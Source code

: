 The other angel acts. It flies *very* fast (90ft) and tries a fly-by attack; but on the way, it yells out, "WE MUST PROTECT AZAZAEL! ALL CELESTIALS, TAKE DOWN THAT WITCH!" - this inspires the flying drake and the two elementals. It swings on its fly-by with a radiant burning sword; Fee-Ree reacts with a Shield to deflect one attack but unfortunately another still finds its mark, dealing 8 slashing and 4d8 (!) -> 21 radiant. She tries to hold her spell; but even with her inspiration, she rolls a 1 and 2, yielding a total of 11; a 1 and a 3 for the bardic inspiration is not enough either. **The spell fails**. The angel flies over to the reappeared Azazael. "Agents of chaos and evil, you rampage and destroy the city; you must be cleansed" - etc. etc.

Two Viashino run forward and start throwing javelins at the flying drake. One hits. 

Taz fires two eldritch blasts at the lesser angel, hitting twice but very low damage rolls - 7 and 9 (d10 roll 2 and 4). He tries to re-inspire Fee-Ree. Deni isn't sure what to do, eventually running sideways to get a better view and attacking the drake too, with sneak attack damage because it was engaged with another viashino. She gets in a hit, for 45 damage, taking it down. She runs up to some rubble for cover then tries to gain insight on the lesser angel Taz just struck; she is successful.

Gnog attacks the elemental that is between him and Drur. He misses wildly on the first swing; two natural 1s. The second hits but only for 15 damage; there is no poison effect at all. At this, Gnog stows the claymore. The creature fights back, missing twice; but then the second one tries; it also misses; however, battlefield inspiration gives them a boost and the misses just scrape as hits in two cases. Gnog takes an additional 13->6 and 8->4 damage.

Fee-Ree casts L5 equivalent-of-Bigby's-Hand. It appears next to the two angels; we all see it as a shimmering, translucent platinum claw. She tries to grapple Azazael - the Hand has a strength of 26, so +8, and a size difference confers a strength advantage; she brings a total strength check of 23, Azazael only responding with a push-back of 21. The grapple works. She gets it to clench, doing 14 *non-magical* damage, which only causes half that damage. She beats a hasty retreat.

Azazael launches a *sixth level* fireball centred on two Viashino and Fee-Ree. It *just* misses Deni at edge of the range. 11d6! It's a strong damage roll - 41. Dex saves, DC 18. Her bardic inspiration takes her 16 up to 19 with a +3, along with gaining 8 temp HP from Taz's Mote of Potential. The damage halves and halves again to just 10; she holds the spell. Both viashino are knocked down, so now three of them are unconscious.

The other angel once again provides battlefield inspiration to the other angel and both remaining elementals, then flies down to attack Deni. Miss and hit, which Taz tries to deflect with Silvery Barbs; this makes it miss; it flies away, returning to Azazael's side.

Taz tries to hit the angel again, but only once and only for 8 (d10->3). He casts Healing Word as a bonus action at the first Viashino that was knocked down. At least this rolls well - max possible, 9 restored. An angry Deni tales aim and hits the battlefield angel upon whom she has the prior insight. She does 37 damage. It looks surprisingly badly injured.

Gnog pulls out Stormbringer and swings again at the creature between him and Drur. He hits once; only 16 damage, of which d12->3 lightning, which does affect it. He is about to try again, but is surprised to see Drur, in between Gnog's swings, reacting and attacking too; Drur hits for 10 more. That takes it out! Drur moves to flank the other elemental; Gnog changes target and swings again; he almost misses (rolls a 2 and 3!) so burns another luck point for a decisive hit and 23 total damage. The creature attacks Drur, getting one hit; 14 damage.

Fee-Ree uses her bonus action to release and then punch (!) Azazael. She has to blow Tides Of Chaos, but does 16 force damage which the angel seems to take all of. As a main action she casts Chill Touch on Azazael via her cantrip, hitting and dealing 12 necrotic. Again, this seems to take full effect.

....................

Task requirements
When a line in the records above contains the word "bonus", copy it.

Reply
Taz tries to hit the angel again, but only once and only for 8 (d10->3). He casts Healing Word as a bonus action at the first Viashino that was knocked down. At least this rolls well - max possible, 9 restored. An angry Deni tales aim and hits the battlefield angel upon whom she has the prior insight. She does 37 damage. It looks surprisingly badly injured.
Fee-Ree uses her bonus action to release and then punch (!) Azazael. She has to blow Tides Of Chaos, but does 16 force damage which the angel seems to take all of. As a main action she casts Chill Touch on Azazael via her cantrip, hitting and dealing 12 necrotic. Again, this seems to take full effect.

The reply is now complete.